The bill preserves USAID's independence and continuity of U.S. development assistance — strengthening congressional control and U.S. soft power — at the cost of constraining executive flexibility, potentially foregoing efficiency savings and imposing modest administrative burdens.
State governments, U.S. foreign policy partners, and U.S. national security: USAID is preserved as an independent establishment, keeping the organizational capacity to deliver development assistance and sustain U.S. soft power.
U.S. taxpayers and beneficiaries of U.S. development programs abroad: the bill helps maintain continuity of foreign assistance programs so beneficiaries face fewer sudden disruptions and U.S. programs retain credibility.
Congress and the American public: the bill affirms congressional prerogative by stating only Congress can eliminate USAID as an independent establishment, preserving legislative control over the agency's existence.
Federal agencies, state partners, and taxpayers: the bill limits executive-branch flexibility to reorganize foreign assistance functions, constraining efforts to streamline, consolidate, or adapt structures to new priorities.
Taxpayers and federal operations: protecting USAID's independent status could prevent administrative consolidations that would realize cost savings, reducing opportunities to lower overhead.
U.S. taxpayers: the emphasis on preventing competitors from filling gaps may bias policy toward sustaining or expanding foreign programs, which could sustain or increase U.S. spending abroad.
Based on analysis of 3 sections of legislative text.
Prohibits using appropriated funds to eliminate USAID's independent-establishment status and requires the Secretary of State to certify compliance to congressional foreign-relations committees within 30 days and annually for five years.

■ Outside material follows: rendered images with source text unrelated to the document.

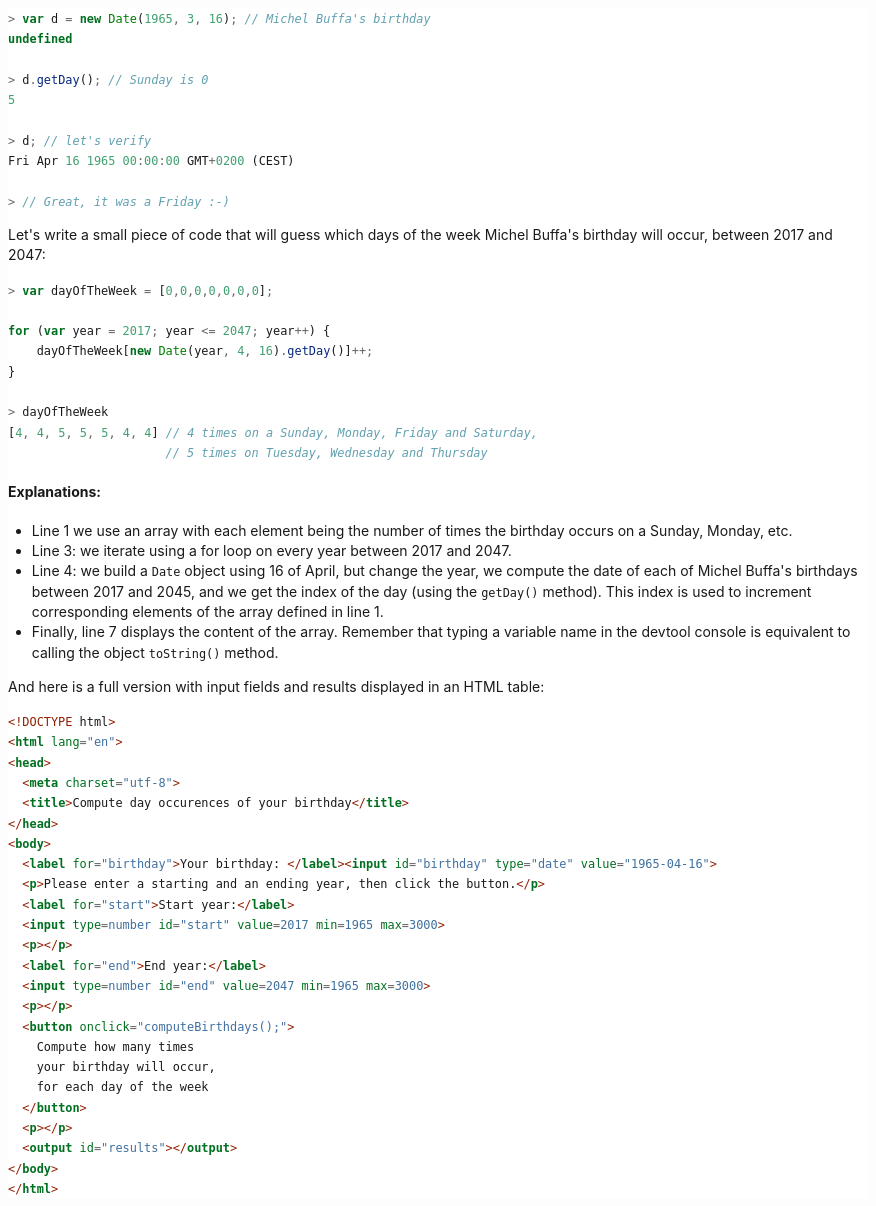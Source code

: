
 ```javascript
> var d = new Date(1965, 3, 16); // Michel Buffa's birthday
undefined
 
> d.getDay(); // Sunday is 0
5
 
> d; // let's verify
Fri Apr 16 1965 00:00:00 GMT+0200 (CEST)
 
> // Great, it was a Friday :-)
```

Let's write a small piece of code that will guess which days of the week Michel Buffa's birthday will occur, between 2017 and 2047:

```javascript
> var dayOfTheWeek = [0,0,0,0,0,0,0];
 
for (var year = 2017; year <= 2047; year++) {
    dayOfTheWeek[new Date(year, 4, 16).getDay()]++;
}
 
> dayOfTheWeek
[4, 4, 5, 5, 5, 4, 4] // 4 times on a Sunday, Monday, Friday and Saturday, 
                      // 5 times on Tuesday, Wednesday and Thursday
```
#### Explanations:

* Line 1 we use an array with each element being the number of times the birthday occurs on a Sunday, Monday, etc.
* Line 3: we iterate using a for loop on every year between 2017 and 2047.
* Line 4: we build a `Date` object using 16 of April, but change the year, we compute the date of each of Michel Buffa's birthdays between 2017 and 2045, and we get the index of the day (using the `getDay()` method). This index is used to increment corresponding elements of the array defined in line 1.
* Finally, line 7 displays the content of the array. Remember  that typing a variable name in the devtool console is equivalent to calling the object `toString()` method.

And here is a full version with input fields and results displayed in an HTML table:


```html
<!DOCTYPE html>
<html lang="en">
<head>
  <meta charset="utf-8">
  <title>Compute day occurences of your birthday</title>
</head>
<body>
  <label for="birthday">Your birthday: </label><input id="birthday" type="date" value="1965-04-16">
  <p>Please enter a starting and an ending year, then click the button.</p>
  <label for="start">Start year:</label>
  <input type=number id="start" value=2017 min=1965 max=3000>
  <p></p>
  <label for="end">End year:</label>
  <input type=number id="end" value=2047 min=1965 max=3000>
  <p></p>
  <button onclick="computeBirthdays();">
    Compute how many times 
    your birthday will occur, 
    for each day of the week
  </button>
  <p></p>
  <output id="results"></output>  
</body>
</html>
```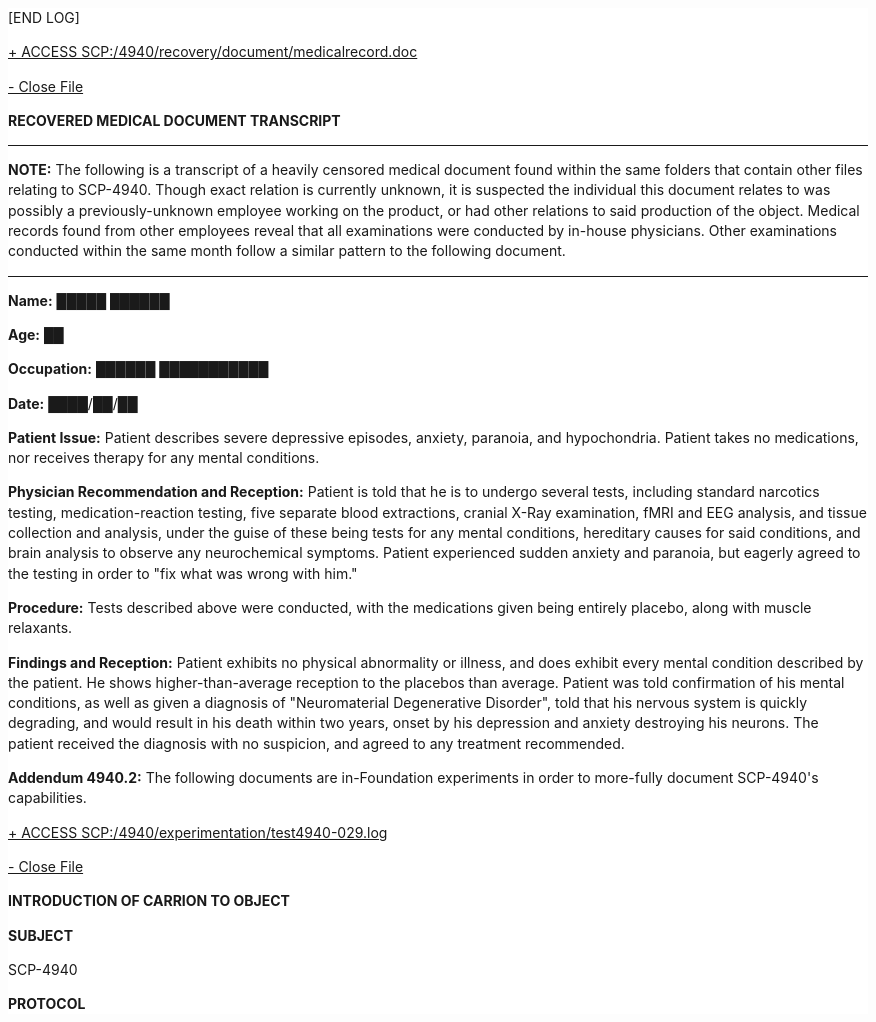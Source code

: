 \[END LOG\]

[+ ACCESS SCP:/4940/recovery/document/medicalrecord.doc](javascript:;)

[\- Close File](javascript:;)

**RECOVERED MEDICAL DOCUMENT TRANSCRIPT**

* * *

**NOTE:** The following is a transcript of a heavily censored medical document found within the same folders that contain other files relating to SCP-4940. Though exact relation is currently unknown, it is suspected the individual this document relates to was possibly a previously-unknown employee working on the product, or had other relations to said production of the object. Medical records found from other employees reveal that all examinations were conducted by in-house physicians. Other examinations conducted within the same month follow a similar pattern to the following document.

* * *

**Name:** █████ ██████

**Age:** ██

**Occupation:** ██████ ███████████

**Date:** ████/██/██

**Patient Issue:** Patient describes severe depressive episodes, anxiety, paranoia, and hypochondria. Patient takes no medications, nor receives therapy for any mental conditions.

**Physician Recommendation and Reception:** Patient is told that he is to undergo several tests, including standard narcotics testing, medication-reaction testing, five separate blood extractions, cranial X-Ray examination, fMRI and EEG analysis, and tissue collection and analysis, under the guise of these being tests for any mental conditions, hereditary causes for said conditions, and brain analysis to observe any neurochemical symptoms. Patient experienced sudden anxiety and paranoia, but eagerly agreed to the testing in order to "fix what was wrong with him."

**Procedure:** Tests described above were conducted, with the medications given being entirely placebo, along with muscle relaxants.

**Findings and Reception:** Patient exhibits no physical abnormality or illness, and does exhibit every mental condition described by the patient. He shows higher-than-average reception to the placebos than average. Patient was told confirmation of his mental conditions, as well as given a diagnosis of "Neuromaterial Degenerative Disorder", told that his nervous system is quickly degrading, and would result in his death within two years, onset by his depression and anxiety destroying his neurons. The patient received the diagnosis with no suspicion, and agreed to any treatment recommended.

**Addendum 4940.2:** The following documents are in-Foundation experiments in order to more-fully document SCP-4940's capabilities.

[+ ACCESS SCP:/4940/experimentation/test4940-029.log](javascript:;)

[\- Close File](javascript:;)

**INTRODUCTION OF CARRION TO OBJECT**

**SUBJECT**

SCP-4940

**PROTOCOL**
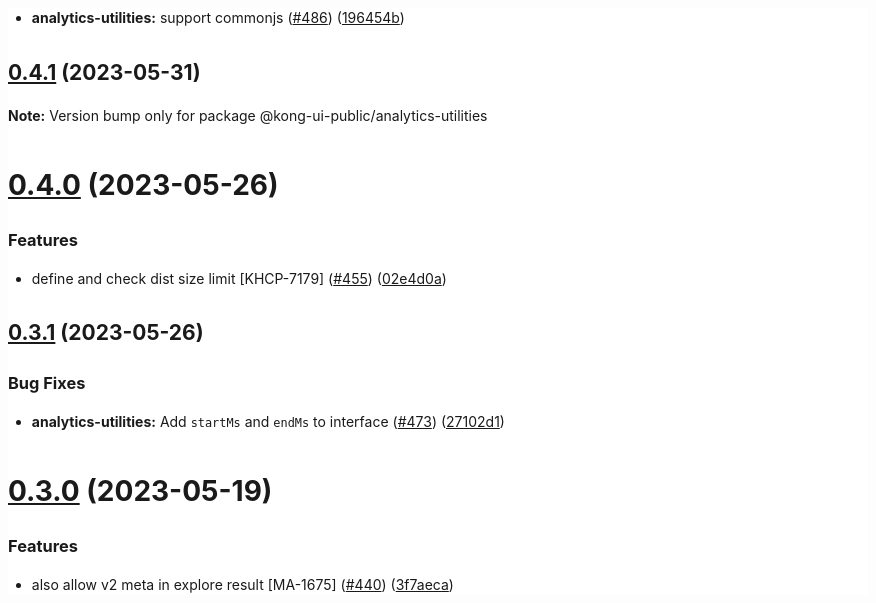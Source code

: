 * **analytics-utilities:** support commonjs ([#486](https://github.com/Kong/public-ui-components/issues/486)) ([196454b](https://github.com/Kong/public-ui-components/commit/196454be4b17fbe11be61192c7bf279b050cb124))





## [0.4.1](https://github.com/Kong/public-ui-components/compare/@kong-ui-public/analytics-utilities@0.4.0...@kong-ui-public/analytics-utilities@0.4.1) (2023-05-31)

**Note:** Version bump only for package @kong-ui-public/analytics-utilities





# [0.4.0](https://github.com/Kong/public-ui-components/compare/@kong-ui-public/analytics-utilities@0.3.1...@kong-ui-public/analytics-utilities@0.4.0) (2023-05-26)


### Features

* define and check dist size limit [KHCP-7179] ([#455](https://github.com/Kong/public-ui-components/issues/455)) ([02e4d0a](https://github.com/Kong/public-ui-components/commit/02e4d0ae354b7d30a63856110e58b10e335d8134))





## [0.3.1](https://github.com/Kong/public-ui-components/compare/@kong-ui-public/analytics-utilities@0.3.0...@kong-ui-public/analytics-utilities@0.3.1) (2023-05-26)


### Bug Fixes

* **analytics-utilities:** Add `startMs` and `endMs` to interface ([#473](https://github.com/Kong/public-ui-components/issues/473)) ([27102d1](https://github.com/Kong/public-ui-components/commit/27102d18d04eaf2e8df149d2250f84a8382bd771))





# [0.3.0](https://github.com/Kong/public-ui-components/compare/@kong-ui-public/analytics-utilities@0.2.1...@kong-ui-public/analytics-utilities@0.3.0) (2023-05-19)


### Features

* also allow v2 meta in explore result [MA-1675] ([#440](https://github.com/Kong/public-ui-components/issues/440)) ([3f7aeca](https://github.com/Kong/public-ui-components/commit/3f7aeca07410601256ac97515d82cf96182b070c))
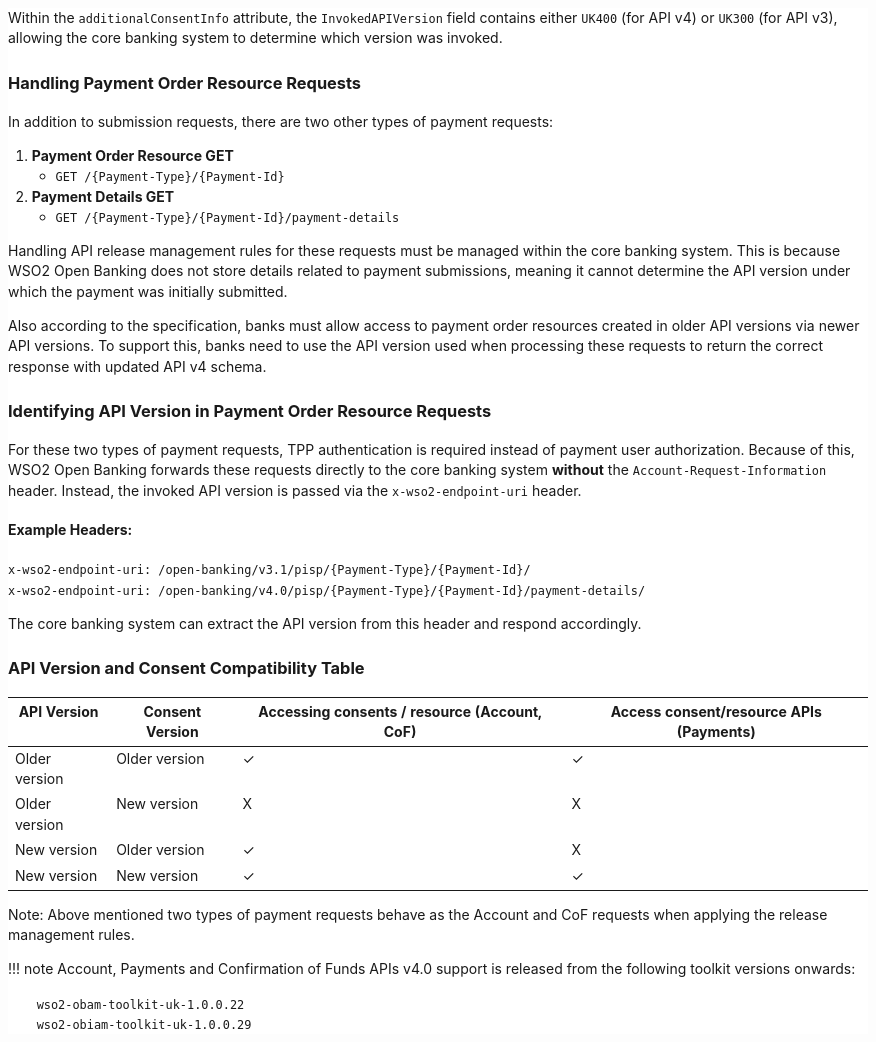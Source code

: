 Within the `additionalConsentInfo` attribute, the `InvokedAPIVersion` field contains either `UK400` (for API v4) or `UK300` (for API v3), allowing the core banking system to determine which version was invoked.

### Handling Payment Order Resource Requests

In addition to submission requests, there are two other types of payment requests:

1. **Payment Order Resource GET**
    - `GET /{Payment-Type}/{Payment-Id}`
2. **Payment Details GET**
    - `GET /{Payment-Type}/{Payment-Id}/payment-details`

Handling API release management rules for these requests must be managed within the core banking system. This is because WSO2 Open Banking does not store details related to payment submissions, meaning it cannot determine the API version under which the payment was initially submitted.

Also according to the specification, banks must allow access to payment order resources created in older API versions via newer API versions. To support this, banks need to use the API version used when processing these requests to return the correct response  with updated API v4 schema.

### Identifying API Version in Payment Order Resource Requests

For these two types of payment requests, TPP authentication is required instead of payment user authorization. Because of this, WSO2 Open Banking forwards these requests directly to the core banking system **without** the `Account-Request-Information` header. Instead, the invoked API version is passed via the `x-wso2-endpoint-uri` header.

#### Example Headers:

```text
x-wso2-endpoint-uri: /open-banking/v3.1/pisp/{Payment-Type}/{Payment-Id}/
x-wso2-endpoint-uri: /open-banking/v4.0/pisp/{Payment-Type}/{Payment-Id}/payment-details/
```

The core banking system can extract the API version from this header and respond accordingly.

### API Version and Consent Compatibility Table

| API Version   | Consent Version | Accessing consents / resource  (Account, CoF) | Access consent/resource APIs (Payments) |
| ------------- | --------------- | --------------------------------------------- | --------------------------------------- |
| Older version | Older version   | ✓                                             | ✓                                       |
| Older version | New version     | X                                             | X                                       |
| New version   | Older version   | ✓                                             | X                                       |
| New version   | New version     | ✓                                             | ✓                                       |

Note: Above mentioned two types of payment requests behave as the Account and CoF requests when applying the release management rules.

!!! note
Account, Payments and Confirmation of Funds APIs v4.0 support is released from the following toolkit versions onwards:

        wso2-obam-toolkit-uk-1.0.0.22
        wso2-obiam-toolkit-uk-1.0.0.29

Introduced February 11, 2025 by Sara Jacobs · Last progress February 11, 2025
Prohibits use of federal appropriations to eliminate the United States Agency for International Development (USAID) as an independent establishment and requires the Secretary of State to certify to the House Foreign Affairs Committee and the Senate Foreign Relations Committee that no funds have been used for that purpose within 30 days of enactment and annually for five years. The provision restates and preserves existing statutory language that protects USAID's independent status, does not itself change the underlying law, and does not authorize dismantlement of the agency.